"""

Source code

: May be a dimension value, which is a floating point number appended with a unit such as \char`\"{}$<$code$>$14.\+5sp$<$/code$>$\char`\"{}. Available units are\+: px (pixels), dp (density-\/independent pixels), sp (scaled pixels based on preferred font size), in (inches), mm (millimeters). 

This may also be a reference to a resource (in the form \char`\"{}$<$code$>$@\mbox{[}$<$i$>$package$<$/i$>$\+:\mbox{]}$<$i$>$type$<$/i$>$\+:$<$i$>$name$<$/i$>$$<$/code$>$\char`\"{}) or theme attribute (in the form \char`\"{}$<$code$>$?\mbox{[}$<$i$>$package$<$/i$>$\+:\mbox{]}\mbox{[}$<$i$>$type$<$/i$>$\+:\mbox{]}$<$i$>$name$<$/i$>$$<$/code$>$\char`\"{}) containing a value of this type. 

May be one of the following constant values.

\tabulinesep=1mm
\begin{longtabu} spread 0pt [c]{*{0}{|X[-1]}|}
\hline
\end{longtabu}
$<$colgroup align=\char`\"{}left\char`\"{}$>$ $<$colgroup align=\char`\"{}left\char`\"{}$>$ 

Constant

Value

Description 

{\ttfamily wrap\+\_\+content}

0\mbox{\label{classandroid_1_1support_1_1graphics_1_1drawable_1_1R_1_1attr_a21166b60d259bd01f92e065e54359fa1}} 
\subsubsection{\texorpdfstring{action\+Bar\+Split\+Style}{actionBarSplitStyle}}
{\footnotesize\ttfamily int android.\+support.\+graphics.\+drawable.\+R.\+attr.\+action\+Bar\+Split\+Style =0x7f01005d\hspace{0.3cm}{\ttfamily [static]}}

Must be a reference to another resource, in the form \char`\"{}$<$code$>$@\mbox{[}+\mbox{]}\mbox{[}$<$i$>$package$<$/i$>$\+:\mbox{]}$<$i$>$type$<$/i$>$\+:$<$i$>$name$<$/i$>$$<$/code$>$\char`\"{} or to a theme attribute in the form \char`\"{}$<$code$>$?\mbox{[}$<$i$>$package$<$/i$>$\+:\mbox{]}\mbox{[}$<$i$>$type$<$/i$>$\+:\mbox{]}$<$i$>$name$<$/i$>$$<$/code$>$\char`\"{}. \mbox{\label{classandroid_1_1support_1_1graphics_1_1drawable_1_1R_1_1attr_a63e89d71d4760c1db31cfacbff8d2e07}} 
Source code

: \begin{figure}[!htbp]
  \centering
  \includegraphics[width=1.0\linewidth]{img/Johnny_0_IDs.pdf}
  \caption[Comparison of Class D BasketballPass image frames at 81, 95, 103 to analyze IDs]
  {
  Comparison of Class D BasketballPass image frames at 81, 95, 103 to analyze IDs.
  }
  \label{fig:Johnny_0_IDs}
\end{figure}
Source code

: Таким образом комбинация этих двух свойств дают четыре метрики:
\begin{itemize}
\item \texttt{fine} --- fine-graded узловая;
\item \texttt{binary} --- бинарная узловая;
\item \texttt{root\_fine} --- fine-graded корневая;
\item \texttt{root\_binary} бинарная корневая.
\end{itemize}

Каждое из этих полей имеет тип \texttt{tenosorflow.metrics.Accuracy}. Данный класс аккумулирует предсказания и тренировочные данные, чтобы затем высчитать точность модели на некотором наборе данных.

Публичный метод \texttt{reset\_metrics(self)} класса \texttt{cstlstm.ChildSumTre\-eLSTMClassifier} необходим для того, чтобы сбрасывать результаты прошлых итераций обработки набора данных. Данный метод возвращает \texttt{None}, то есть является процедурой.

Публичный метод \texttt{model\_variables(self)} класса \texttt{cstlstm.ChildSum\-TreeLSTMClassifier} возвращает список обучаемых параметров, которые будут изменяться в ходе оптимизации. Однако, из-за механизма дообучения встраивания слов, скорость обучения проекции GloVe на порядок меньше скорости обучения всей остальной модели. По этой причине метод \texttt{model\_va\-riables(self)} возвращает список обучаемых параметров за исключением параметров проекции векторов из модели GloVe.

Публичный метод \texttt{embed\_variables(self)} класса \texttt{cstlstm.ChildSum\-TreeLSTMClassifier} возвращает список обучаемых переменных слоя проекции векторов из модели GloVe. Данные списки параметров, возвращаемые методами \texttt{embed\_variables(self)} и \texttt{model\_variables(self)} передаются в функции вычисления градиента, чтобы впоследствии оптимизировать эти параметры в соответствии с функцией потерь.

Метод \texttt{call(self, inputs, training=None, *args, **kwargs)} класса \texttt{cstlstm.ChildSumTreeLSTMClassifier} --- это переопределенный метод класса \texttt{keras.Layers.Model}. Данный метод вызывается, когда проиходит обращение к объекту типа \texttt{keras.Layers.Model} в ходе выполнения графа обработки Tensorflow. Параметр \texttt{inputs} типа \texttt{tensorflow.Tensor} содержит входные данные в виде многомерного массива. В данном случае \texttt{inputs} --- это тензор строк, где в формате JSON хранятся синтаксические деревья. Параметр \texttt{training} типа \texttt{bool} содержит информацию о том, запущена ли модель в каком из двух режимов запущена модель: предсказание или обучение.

"""

_Task to complete_.
Repeat the material above exactly.

_Solved problem_.
Source code

: May be a dimension value, which is a floating point number appended with a unit such as \char`\"{}$<$code$>$14.\+5sp$<$/code$>$\char`\"{}. Available units are\+: px (pixels), dp (density-\/independent pixels), sp (scaled pixels based on preferred font size), in (inches), mm (millimeters). 

This may also be a reference to a resource (in the form \char`\"{}$<$code$>$@\mbox{[}$<$i$>$package$<$/i$>$\+:\mbox{]}$<$i$>$type$<$/i$>$\+:$<$i$>$name$<$/i$>$$<$/code$>$\char`\"{}) or theme attribute (in the form \char`\"{}$<$code$>$?\mbox{[}$<$i$>$package$<$/i$>$\+:\mbox{]}\mbox{[}$<$i$>$type$<$/i$>$\+:\mbox{]}$<$i$>$name$<$/i$>$$<$/code$>$\char`\"{}) containing a value of this type. 

May be one of the following constant values.

\tabulinesep=1mm
\begin{longtabu} spread 0pt [c]{*{0}{|X[-1]}|}
\hline
\end{longtabu}
$<$colgroup align=\char`\"{}left\char`\"{}$>$ $<$colgroup align=\char`\"{}left\char`\"{}$>$ 

Constant

Value

Description 

{\ttfamily wrap\+\_\+content}

0\mbox{\label{classandroid_1_1support_1_1graphics_1_1drawable_1_1R_1_1attr_a21166b60d259bd01f92e065e54359fa1}} 
\subsubsection{\texorpdfstring{action\+Bar\+Split\+Style}{actionBarSplitStyle}}
{\footnotesize\ttfamily int android.\+support.\+graphics.\+drawable.\+R.\+attr.\+action\+Bar\+Split\+Style =0x7f01005d\hspace{0.3cm}{\ttfamily [static]}}

Must be a reference to another resource, in the form \char`\"{}$<$code$>$@\mbox{[}+\mbox{]}\mbox{[}$<$i$>$package$<$/i$>$\+:\mbox{]}$<$i$>$type$<$/i$>$\+:$<$i$>$name$<$/i$>$$<$/code$>$\char`\"{} or to a theme attribute in the form \char`\"{}$<$code$>$?\mbox{[}$<$i$>$package$<$/i$>$\+:\mbox{]}\mbox{[}$<$i$>$type$<$/i$>$\+:\mbox{]}$<$i$>$name$<$/i$>$$<$/code$>$\char`\"{}. \mbox{\label{classandroid_1_1support_1_1graphics_1_1drawable_1_1R_1_1attr_a63e89d71d4760c1db31cfacbff8d2e07}} 
Source code

: \begin{figure}[!htbp]
  \centering
  \includegraphics[width=1.0\linewidth]{img/Johnny_0_IDs.pdf}
  \caption[Comparison of Class D BasketballPass image frames at 81, 95, 103 to analyze IDs]
  {
  Comparison of Class D BasketballPass image frames at 81, 95, 103 to analyze IDs.
  }
  \label{fig:Johnny_0_IDs}
\end{figure}
Source code

: Таким образом комбинация этих двух свойств дают четыре метрики:
\begin{itemize}
\item \texttt{fine} --- fine-graded узловая;
\item \texttt{binary} --- бинарная узловая;
\item \texttt{root\_fine} --- fine-graded корневая;
\item \texttt{root\_binary} бинарная корневая.
\end{itemize}

Каждое из этих полей имеет тип \texttt{tenosorflow.metrics.Accuracy}. Данный класс аккумулирует предсказания и тренировочные данные, чтобы затем высчитать точность модели на некотором наборе данных.

Публичный метод \texttt{reset\_metrics(self)} класса \texttt{cstlstm.ChildSumTre\-eLSTMClassifier} необходим для того, чтобы сбрасывать результаты прошлых итераций обработки набора данных. Данный метод возвращает \texttt{None}, то есть является процедурой.

Публичный метод \texttt{model\_variables(self)} класса \texttt{cstlstm.ChildSum\-TreeLSTMClassifier} возвращает список обучаемых параметров, которые будут изменяться в ходе оптимизации. Однако, из-за механизма дообучения встраивания слов, скорость обучения проекции GloVe на порядок меньше скорости обучения всей остальной модели. По этой причине метод \texttt{model\_va\-riables(self)} возвращает список обучаемых параметров за исключением параметров проекции векторов из модели GloVe.

Публичный метод \texttt{embed\_variables(self)} класса \texttt{cstlstm.ChildSum\-TreeLSTMClassifier} возвращает список обучаемых переменных слоя проекции векторов из модели GloVe. Данные списки параметров, возвращаемые методами \texttt{embed\_variables(self)} и \texttt{model\_variables(self)} передаются в функции вычисления градиента, чтобы впоследствии оптимизировать эти параметры в соответствии с функцией потерь.

Метод \texttt{call(self, inputs, training=None, *args, **kwargs)} класса \texttt{cstlstm.ChildSumTreeLSTMClassifier} --- это переопределенный метод класса \texttt{keras.Layers.Model}. Данный метод вызывается, когда проиходит обращение к объекту типа \texttt{keras.Layers.Model} в ходе выполнения графа обработки Tensorflow. Параметр \texttt{inputs} типа \texttt{tensorflow.Tensor} содержит входные данные в виде многомерного массива. В данном случае \texttt{inputs} --- это тензор строк, где в формате JSON хранятся синтаксические деревья. Параметр \texttt{training} типа \texttt{bool} содержит информацию о том, запущена ли модель в каком из двух режимов запущена модель: предсказание или обучение.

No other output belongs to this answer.